What needs to be done - You are asked to filter the data below and copy every line holding "example".

[Document images with source code]
□ □ □

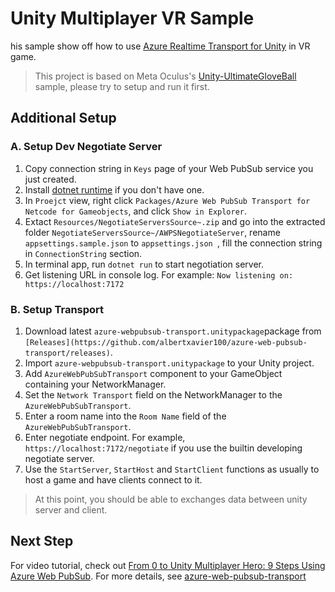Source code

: # Unity Multiplayer VR Sample

his sample show off how to use [Azure Realtime Transport for Unity](https://github.com/wanlwanl/multiplayer-community-contributions/tree/wanl/transport/Transports/com.community.netcode.transport.azure-realtime) in VR game.

> This project is based on Meta Oculus's [Unity-UltimateGloveBall](https://github.com/oculus-samples/Unity-UltimateGloveBall) sample, please try to setup and run it first.

## Additional Setup

### A. Setup Dev Negotiate Server

1. Copy connection string in `Keys` page of your Web PubSub service you just created.
2. Install [dotnet runtime](https://learn.microsoft.com/dotnet/core/install/) if you don't have one.
3. In `Proejct` view, right click `Packages/Azure Web PubSub Transport for Netcode for Gameobjects`, and click `Show in Explorer`.
4. Extact `Resources/NegotiateServersSource~.zip`  and go into the extracted folder `NegotiateServersSource~/AWPSNegotiateServer`, rename `appsettings.sample.json` to  `appsettings.json `, fill the connection string in `ConnectionString` section.
5. In terminal app, run `dotnet run` to start negotiation server.
6. Get listening URL in console log. For example: `Now listening on: https://localhost:7172`

### B. Setup Transport

1. Download latest `azure-webpubsub-transport.unitypackage`package from `[Releases](https://github.com/albertxavier100/azure-web-pubsub-transport/releases)`.
2. Import `azure-webpubsub-transport.unitypackage` to your Unity project.
3. Add `AzureWebPubSubTransport` component to your GameObject containing your NetworkManager.
4. Set the `Network Transport` field on the NetworkManager to the `AzureWebPubSubTransport`.
5. Enter a room name into the `Room Name` field of the `AzureWebPubSubTransport`.
6. Enter negotiate endpoint. For example, `https://localhost:7172/negotiate` if you use the builtin developing negotiate server.
7. Use the `StartServer`, `StartHost` and `StartClient` functions as usually to host a game and have clients connect to it.

> At this point, you should be able to exchanges data between unity server and client.

## Next Step

For video tutorial, check out [From 0 to Unity Multiplayer Hero: 9 Steps Using Azure Web PubSub](https://www.youtube.com/watch?v=-0LlnojcMCs).
For more details, see [azure-web-pubsub-transport](https://github.com/albertxavier100/azure-web-pubsub-transport)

□ □ □

Response box -
6. Get listening URL in console log. For example: `Now listening on: https://localhost:7172`
6. Enter negotiate endpoint. For example, `https://localhost:7172/negotiate` if you use the builtin developing negotiate server.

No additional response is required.